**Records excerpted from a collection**
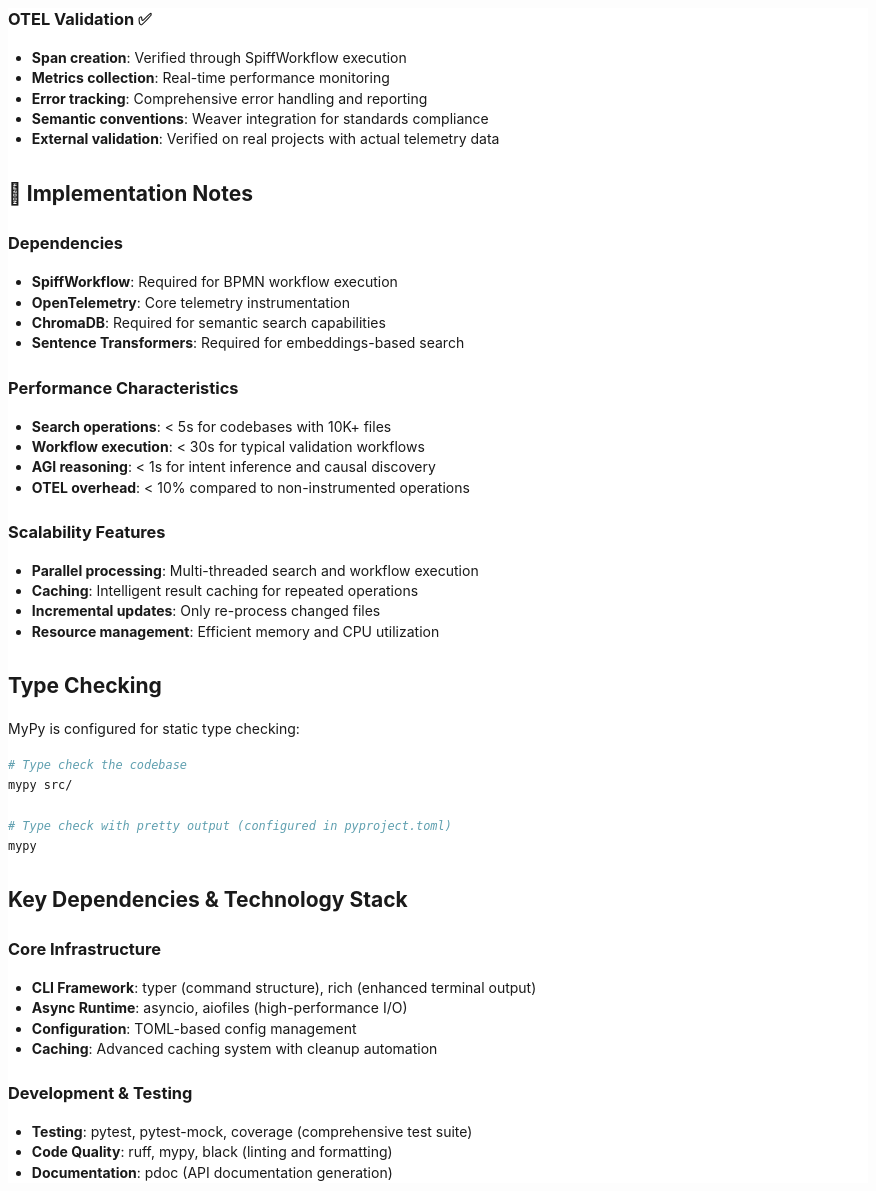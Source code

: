 ### OTEL Validation ✅
- **Span creation**: Verified through SpiffWorkflow execution
- **Metrics collection**: Real-time performance monitoring
- **Error tracking**: Comprehensive error handling and reporting
- **Semantic conventions**: Weaver integration for standards compliance
- **External validation**: Verified on real projects with actual telemetry data

## 🔧 Implementation Notes

### Dependencies
- **SpiffWorkflow**: Required for BPMN workflow execution
- **OpenTelemetry**: Core telemetry instrumentation
- **ChromaDB**: Required for semantic search capabilities
- **Sentence Transformers**: Required for embeddings-based search

### Performance Characteristics
- **Search operations**: < 5s for codebases with 10K+ files
- **Workflow execution**: < 30s for typical validation workflows
- **AGI reasoning**: < 1s for intent inference and causal discovery
- **OTEL overhead**: < 10% compared to non-instrumented operations

### Scalability Features
- **Parallel processing**: Multi-threaded search and workflow execution
- **Caching**: Intelligent result caching for repeated operations
- **Incremental updates**: Only re-process changed files
- **Resource management**: Efficient memory and CPU utilization

## Type Checking

MyPy is configured for static type checking:
```bash
# Type check the codebase
mypy src/

# Type check with pretty output (configured in pyproject.toml)
mypy
```

## Key Dependencies & Technology Stack

### Core Infrastructure
- **CLI Framework**: typer (command structure), rich (enhanced terminal output)
- **Async Runtime**: asyncio, aiofiles (high-performance I/O)
- **Configuration**: TOML-based config management
- **Caching**: Advanced caching system with cleanup automation

### Development & Testing
- **Testing**: pytest, pytest-mock, coverage (comprehensive test suite)
- **Code Quality**: ruff, mypy, black (linting and formatting)
- **Documentation**: pdoc (API documentation generation)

**Required work**
From the records above, pull out each line that has "operations".

**Result for this task**
- **Search operations**: < 5s for codebases with 10K+ files
- **OTEL overhead**: < 10% compared to non-instrumented operations
- **Caching**: Intelligent result caching for repeated operations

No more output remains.